§ Directions
An exact transcription of all the records, free of pictures, is the expected answer.

......

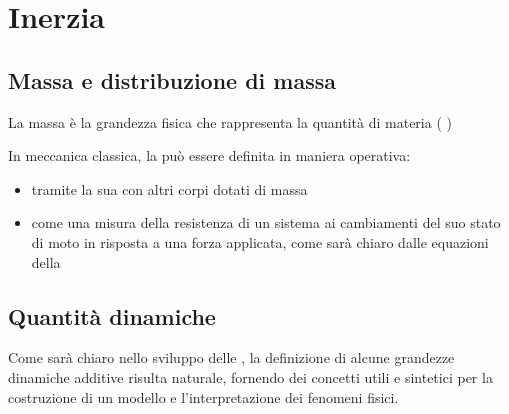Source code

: \documentclass[letterpaper,10pt,italian]{jupyterBook}
\begin{document}
\chapter{Inerzia}
\label{\detokenize{ch/mechanics/inertia:inerzia}}\label{\detokenize{ch/mechanics/inertia:physics-hs-mechanics-inertia}}\label{\detokenize{ch/mechanics/inertia::doc}}

\section{Massa e distribuzione di massa}
\label{\detokenize{ch/mechanics/inertia:massa-e-distribuzione-di-massa}}
\sphinxAtStartPar
La massa è la grandezza fisica che rappresenta la quantità di materia ( )

\sphinxAtStartPar
In meccanica classica, la può essere definita in maniera operativa:
\begin{itemize}
\item {} 
\sphinxAtStartPar
tramite la sua {\hyperref[\detokenize{ch/mechanics/actions-examples:physics-hs-mechanics-actions-gravitation}]{}} con altri corpi dotati di massa

\item {} 
\sphinxAtStartPar
come una misura della resistenza di un sistema ai cambiamenti del suo stato di moto in risposta a una forza applicata, come sarà chiaro dalle equazioni della {\hyperref[\detokenize{ch/mechanics/dynamics:physics-hs-mechanics-dynamics}]{}}

\end{itemize}


\section{Quantità dinamiche}
\label{\detokenize{ch/mechanics/inertia:quantita-dinamiche}}
\sphinxAtStartPar
Come sarà chiaro nello sviluppo delle {\hyperref[\detokenize{ch/mechanics/dynamics-eom-proof-points:physics-hs-mechanics-dynamics-eom-points}]{}}, la definizione di alcune grandezze dinamiche additive risulta naturale, fornendo dei concetti utili e sintetici per la costruzione di un modello e l’interpretazione dei fenomeni fisici.
\end{document}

......

§ Answer to this problem
Source code

: \documentclass[letterpaper,10pt,italian]{jupyterBook}
\begin{document}
\chapter{Inerzia}
\label{\detokenize{ch/mechanics/inertia:inerzia}}\label{\detokenize{ch/mechanics/inertia:physics-hs-mechanics-inertia}}\label{\detokenize{ch/mechanics/inertia::doc}}

\section{Massa e distribuzione di massa}
\label{\detokenize{ch/mechanics/inertia:massa-e-distribuzione-di-massa}}
\sphinxAtStartPar
La massa è la grandezza fisica che rappresenta la quantità di materia ( )

\sphinxAtStartPar
In meccanica classica, la può essere definita in maniera operativa:
\begin{itemize}
\item {} 
\sphinxAtStartPar
tramite la sua {\hyperref[\detokenize{ch/mechanics/actions-examples:physics-hs-mechanics-actions-gravitation}]{}} con altri corpi dotati di massa

\item {} 
\sphinxAtStartPar
come una misura della resistenza di un sistema ai cambiamenti del suo stato di moto in risposta a una forza applicata, come sarà chiaro dalle equazioni della {\hyperref[\detokenize{ch/mechanics/dynamics:physics-hs-mechanics-dynamics}]{}}

\end{itemize}


\section{Quantità dinamiche}
\label{\detokenize{ch/mechanics/inertia:quantita-dinamiche}}
\sphinxAtStartPar
Come sarà chiaro nello sviluppo delle {\hyperref[\detokenize{ch/mechanics/dynamics-eom-proof-points:physics-hs-mechanics-dynamics-eom-points}]{}}, la definizione di alcune grandezze dinamiche additive risulta naturale, fornendo dei concetti utili e sintetici per la costruzione di un modello e l’interpretazione dei fenomeni fisici.
\end{document}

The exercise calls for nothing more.